I suspect this might be firewall related.

Can you see if:

networking.firewall.trustedInterfaces = [ "cni0" "flannel.1" ];
networking.firewall.extraCommands = ''
    iptables -A nixos-fw -p tcp --source 192.168.1.0/24 -m udp --dport 8472 -j nixos-fw-accept
'';

makes a difference, or if that doesn't, whether temporarily disabling the firewall does (assuming you can safely do that experiment)?

The above flannel vxlan port is taken from https://rancher.com/docs/k3s/latest/en/installation/installation-requirements/#networking

The k3s module doesn't do any firewall setup, even though it really should by default... but before going off into any weeds there, let's verify that is the issue, and that it's not something else.

(thanks for trying the module and reporting this issue btw!)

collinarnett commented 2 years ago

Thank you so much for getting back to me so quickly.

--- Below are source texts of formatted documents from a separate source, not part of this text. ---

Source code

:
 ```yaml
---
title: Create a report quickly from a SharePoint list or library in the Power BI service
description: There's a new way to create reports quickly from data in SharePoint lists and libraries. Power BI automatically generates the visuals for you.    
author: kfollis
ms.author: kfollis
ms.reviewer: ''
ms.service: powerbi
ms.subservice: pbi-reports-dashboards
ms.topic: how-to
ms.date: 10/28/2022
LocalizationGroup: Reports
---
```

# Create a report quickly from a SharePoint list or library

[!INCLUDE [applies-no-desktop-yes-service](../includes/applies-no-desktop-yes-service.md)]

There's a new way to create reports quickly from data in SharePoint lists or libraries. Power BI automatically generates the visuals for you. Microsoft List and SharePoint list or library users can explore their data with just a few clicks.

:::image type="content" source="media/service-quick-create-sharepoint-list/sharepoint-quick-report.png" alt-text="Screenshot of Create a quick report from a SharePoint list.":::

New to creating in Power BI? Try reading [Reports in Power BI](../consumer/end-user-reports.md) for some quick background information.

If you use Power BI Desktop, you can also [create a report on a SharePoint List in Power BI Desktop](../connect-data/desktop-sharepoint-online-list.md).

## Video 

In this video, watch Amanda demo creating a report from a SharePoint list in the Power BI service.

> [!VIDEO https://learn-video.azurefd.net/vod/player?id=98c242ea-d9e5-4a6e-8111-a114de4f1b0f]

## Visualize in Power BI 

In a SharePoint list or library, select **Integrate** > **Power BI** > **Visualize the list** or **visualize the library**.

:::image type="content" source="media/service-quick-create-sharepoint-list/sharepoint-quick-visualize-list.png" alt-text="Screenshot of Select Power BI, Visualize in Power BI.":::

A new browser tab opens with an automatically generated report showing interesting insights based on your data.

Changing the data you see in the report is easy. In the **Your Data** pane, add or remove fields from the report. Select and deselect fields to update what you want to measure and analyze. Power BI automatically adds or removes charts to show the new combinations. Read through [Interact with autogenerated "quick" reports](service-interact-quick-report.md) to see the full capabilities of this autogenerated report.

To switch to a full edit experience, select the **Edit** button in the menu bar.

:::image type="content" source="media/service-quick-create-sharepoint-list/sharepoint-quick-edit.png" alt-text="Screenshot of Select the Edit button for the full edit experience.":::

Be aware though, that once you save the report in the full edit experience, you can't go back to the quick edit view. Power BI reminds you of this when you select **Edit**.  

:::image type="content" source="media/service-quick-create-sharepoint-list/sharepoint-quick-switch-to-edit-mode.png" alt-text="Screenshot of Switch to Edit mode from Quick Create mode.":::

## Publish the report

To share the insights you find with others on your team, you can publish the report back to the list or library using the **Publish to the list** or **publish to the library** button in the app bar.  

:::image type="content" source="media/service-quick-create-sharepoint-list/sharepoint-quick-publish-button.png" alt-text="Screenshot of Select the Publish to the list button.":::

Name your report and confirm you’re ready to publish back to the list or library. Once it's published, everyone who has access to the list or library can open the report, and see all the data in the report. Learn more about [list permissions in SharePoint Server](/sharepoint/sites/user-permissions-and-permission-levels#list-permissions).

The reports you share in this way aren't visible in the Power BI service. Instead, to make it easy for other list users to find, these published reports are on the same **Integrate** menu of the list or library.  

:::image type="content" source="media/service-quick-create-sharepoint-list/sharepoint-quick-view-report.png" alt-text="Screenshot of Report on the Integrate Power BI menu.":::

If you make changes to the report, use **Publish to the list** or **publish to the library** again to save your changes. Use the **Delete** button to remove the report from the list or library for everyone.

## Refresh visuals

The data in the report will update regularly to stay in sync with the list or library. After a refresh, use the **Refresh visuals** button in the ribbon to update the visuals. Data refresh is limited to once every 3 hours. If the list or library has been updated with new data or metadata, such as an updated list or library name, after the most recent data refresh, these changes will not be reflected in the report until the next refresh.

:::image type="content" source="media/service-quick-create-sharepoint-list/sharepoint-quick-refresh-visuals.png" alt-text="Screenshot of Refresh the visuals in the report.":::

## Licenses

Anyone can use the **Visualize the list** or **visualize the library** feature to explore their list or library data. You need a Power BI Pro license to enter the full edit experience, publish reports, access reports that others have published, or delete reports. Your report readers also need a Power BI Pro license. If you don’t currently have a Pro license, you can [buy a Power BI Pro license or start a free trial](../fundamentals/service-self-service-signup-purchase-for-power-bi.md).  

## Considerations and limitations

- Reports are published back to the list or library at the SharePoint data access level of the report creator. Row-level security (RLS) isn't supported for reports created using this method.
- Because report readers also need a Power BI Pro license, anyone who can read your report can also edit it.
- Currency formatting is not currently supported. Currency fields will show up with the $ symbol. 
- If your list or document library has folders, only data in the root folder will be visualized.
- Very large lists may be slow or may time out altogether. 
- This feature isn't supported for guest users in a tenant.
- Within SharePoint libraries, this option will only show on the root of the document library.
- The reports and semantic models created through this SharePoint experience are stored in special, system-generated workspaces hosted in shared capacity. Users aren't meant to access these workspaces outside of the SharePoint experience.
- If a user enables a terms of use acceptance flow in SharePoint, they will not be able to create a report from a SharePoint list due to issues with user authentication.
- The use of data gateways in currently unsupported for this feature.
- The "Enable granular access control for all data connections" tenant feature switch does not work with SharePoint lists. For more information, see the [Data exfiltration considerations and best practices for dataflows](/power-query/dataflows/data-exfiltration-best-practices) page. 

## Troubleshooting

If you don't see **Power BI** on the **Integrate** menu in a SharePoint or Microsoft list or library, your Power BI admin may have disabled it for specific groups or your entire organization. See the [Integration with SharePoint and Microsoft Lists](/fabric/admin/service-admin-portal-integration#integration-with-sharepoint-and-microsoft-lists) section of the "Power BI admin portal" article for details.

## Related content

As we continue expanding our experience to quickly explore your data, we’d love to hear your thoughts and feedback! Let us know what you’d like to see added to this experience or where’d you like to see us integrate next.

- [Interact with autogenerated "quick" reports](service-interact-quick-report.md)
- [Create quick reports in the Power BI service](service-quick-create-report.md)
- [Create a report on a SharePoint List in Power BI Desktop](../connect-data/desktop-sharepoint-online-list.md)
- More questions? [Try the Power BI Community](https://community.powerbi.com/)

I tried both of the suggestions you made and neither of them worked. Running without a firewall and running the busybox test with your configuration resulted in the same output, although I'm not sure If I should be running any additional commands other than nixos-rebuild switch in between changes.

I had a look at: https://github.com/TUM-DSE/doctor-cluster-config/blob/master/modules/k3s/k3s-reset-node but I'm not sure if it's necessary to run that after any configuration change.

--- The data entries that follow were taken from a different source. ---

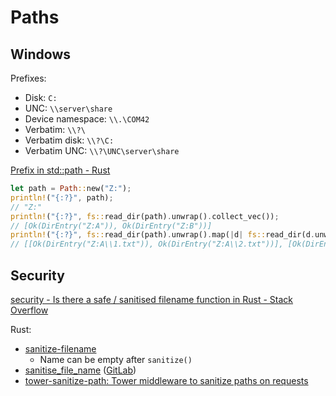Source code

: # Paths
## Windows
Prefixes:
- Disk: `C:`
- UNC: `\\server\share`
- Device namespace: `\\.\COM42`
- Verbatim: `\\?\`
- Verbatim disk: `\\?\C:`
- Verbatim UNC: `\\?\UNC\server\share`

[Prefix in std::path - Rust](https://doc.rust-lang.org/nightly/std/path/enum.Prefix.html)

```rust
let path = Path::new("Z:");
println!("{:?}", path);
// "Z:"
println!("{:?}", fs::read_dir(path).unwrap().collect_vec());
// [Ok(DirEntry("Z:A")), Ok(DirEntry("Z:B"))]
println!("{:?}", fs::read_dir(path).unwrap().map(|d| fs::read_dir(d.unwrap().path()).unwrap().collect_vec())).collect_vec();
// [[Ok(DirEntry("Z:A\\1.txt")), Ok(DirEntry("Z:A\\2.txt"))], [Ok(DirEntry("Z:B\\3.txt"))]]
```

## Security
[security - Is there a safe / sanitised filename function in Rust - Stack Overflow](https://stackoverflow.com/questions/43973219/is-there-a-safe-sanitised-filename-function-in-rust)

Rust:
- [sanitize-filename](https://github.com/kardeiz/sanitize-filename)
  - Name can be empty after `sanitize()`
- [sanitise\_file\_name](https://docs.rs/sanitise-file-name/latest/sanitise_file_name/) ([GitLab](https://gitlab.com/chris-morgan/sanitise-file-name))
- [tower-sanitize-path: Tower middleware to sanitize paths on requests](https://github.com/shuttle-hq/tower-sanitize-path)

superherointj commented 2 years ago

image Works for me using RPi4.

  boot.kernelModules = [ "overlay" "br_netfilter" ]; # Needed for K3s?
  boot.kernel.sysctl = {
    "net.bridge-nf-call-ip6tables" = 1;
    "net.bridge-nf-call-iptables" = 1;
    "net.ipv4.ip_forward" = 1;
  };

Have you added this?

My k3s config (lots of junk): https://termbin.com/2kea

collinarnett commented 2 years ago

I figured it out after many ablations that what I was missing was opening these ports on both machines.

networking.firewall.allowedTCPPorts = [ 6443 ];
networking.firewall.allowedUDPPorts = [ 8472 ];

I didn't need any other additions to my configs.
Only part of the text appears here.